In an excerpt from her book, Mrs Connell writes of her stillborn twins: ‘Our burgeoning family (Bill, the twins, and I) had passed all the reassuring milestones.
‘Trimester one; genetic screening (all good!); trimester two; the twenty-week ultrasound, where we not only discovered that both babies were boys but saw them with our own eyes – moving and full of life.
‘They did scissor kicks and somersaulted; they had heartbeats, ten fingers, ten toes. At one point, Baby Boy B, as the technician called him, had even sucked his thumb.’
She continues, describing the time after the operation: ‘My raw cries sent my father to the basement, but my mother came to meet me in the hall.
‘Our reconnection had come as a surprise, with a will of its own, fueled perhaps by the same phenomenon that allows mothers to lift cars to save their infants. “There is going to be joy at the other end of this pain,” she said.
‘Through the cotton of her T-shirt, I could feel the thumping of her heart. Against my chest, it sounded like hope.‘
After much consideration, Mrs Casey decided to send a letter to her daughter offering to carry her child, writing, ‘Postmenopausal women have given birth… I’m pretty good at this…The happiest moments of my life were being pregnant and having you three girls.’
After nutting out the logistics, risks and health concerns with their doctor (legal documents and psychological evaluations are mandatory), the family decided to go ahead with the surrogacy.

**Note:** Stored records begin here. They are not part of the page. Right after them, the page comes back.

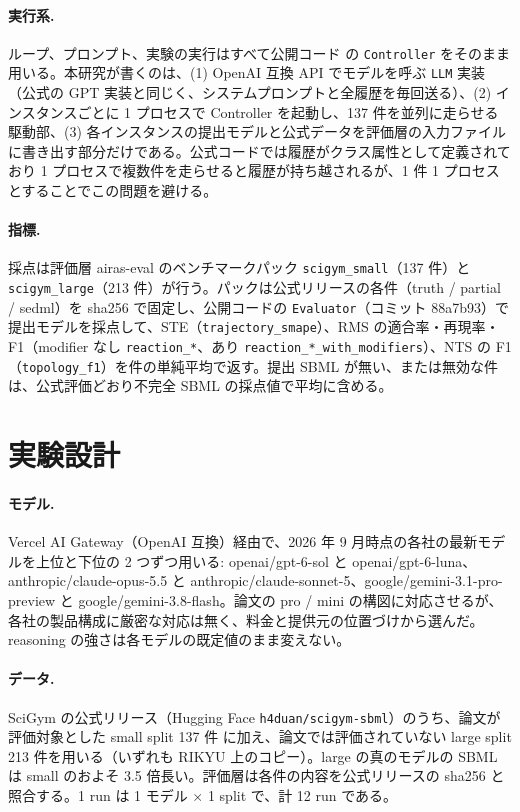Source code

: \documentclass{article}
\begin{document}
\paragraph{実行系.}
ループ、プロンプト、実験の実行はすべて公開コード \citep{h4duan-2025-scigym} の \texttt{Controller} をそのまま用いる。本研究が書くのは、(1) OpenAI 互換 API でモデルを呼ぶ \texttt{LLM} 実装（公式の GPT 実装と同じく、システムプロンプトと全履歴を毎回送る）、(2) インスタンスごとに 1 プロセスで Controller を起動し、137 件を並列に走らせる駆動部、(3) 各インスタンスの提出モデルと公式データを評価層の入力ファイルに書き出す部分だけである。公式コードでは履歴がクラス属性として定義されており 1 プロセスで複数件を走らせると履歴が持ち越されるが、1 件 1 プロセスとすることでこの問題を避ける。

\paragraph{指標.}
採点は評価層 airas-eval のベンチマークパック \texttt{scigym\_small}（137 件）と \texttt{scigym\_large}（213 件）が行う。パックは公式リリースの各件（truth / partial / sedml）を sha256 で固定し、公開コードの \texttt{Evaluator}（コミット 88a7b93）で提出モデルを採点して、STE（\texttt{trajectory\_smape}）、RMS の適合率・再現率・F1（modifier なし \texttt{reaction\_*}、あり \texttt{reaction\_*\_with\_modifiers}）、NTS の F1（\texttt{topology\_f1}）を件の単純平均で返す。提出 SBML が無い、または無効な件は、公式評価どおり不完全 SBML の採点値で平均に含める。

\section{実験設計}
\label{sec:design}
\paragraph{モデル.}
Vercel AI Gateway（OpenAI 互換）経由で、2026 年 9 月時点の各社の最新モデルを上位と下位の 2 つずつ用いる: openai/gpt-6-sol と openai/gpt-6-luna、anthropic/claude-opus-5.5 と anthropic/claude-sonnet-5、google/gemini-3.1-pro-preview と google/gemini-3.8-flash。論文の pro / mini の構図に対応させるが、各社の製品構成に厳密な対応は無く、料金と提供元の位置づけから選んだ。reasoning の強さは各モデルの既定値のまま変えない。

\paragraph{データ.}
SciGym の公式リリース（Hugging Face \texttt{h4duan/scigym-sbml}）のうち、論文が評価対象とした small split 137 件 \cite[s1.p2]{duan-2025-measuring} に加え、論文では評価されていない large split 213 件を用いる（いずれも RIKYU 上のコピー）。large の真のモデルの SBML は small のおよそ 3.5 倍長い。評価層は各件の内容を公式リリースの sha256 と照合する。1 run は 1 モデル × 1 split で、計 12 run である。
\end{document}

And after countless medical examinations, doctors concluded that Mrs Casey may suffer from fatigue, the main symptom caused by age, if they went ahead with the pregnancy.
Mrs Connell recalls: ‘My mother leaned far back in her chair and began to laugh. “Tired!” she said. “I was tired when I had no help and two children under five to run after every day. I’m retired now – I don’t have to do anything. If fatigue is the big factor, I think I can handle it.”‘
‘As Bill and I exited the door, I heard her say to my mother, “You are an extraordinary woman.”‘
Mrs Connell told the Chicago Tribune that she and her mother – who became the oldest woman to give birth in the city – held hands as Finnean was delivered by cesarean section.
She said: ‘When the baby let out a cry, I lost it. It’s such a miracle.’
Dr Susan Gerber, who delivered the baby at the Northwestern Memorial Hospital, described the surgery itself as uncomplicated, but added that the ’emotional context of this delivery was so profound.’
While successful childbirth for post-menopausal women is rare, numbers have been rising due to advances in IVF treatments.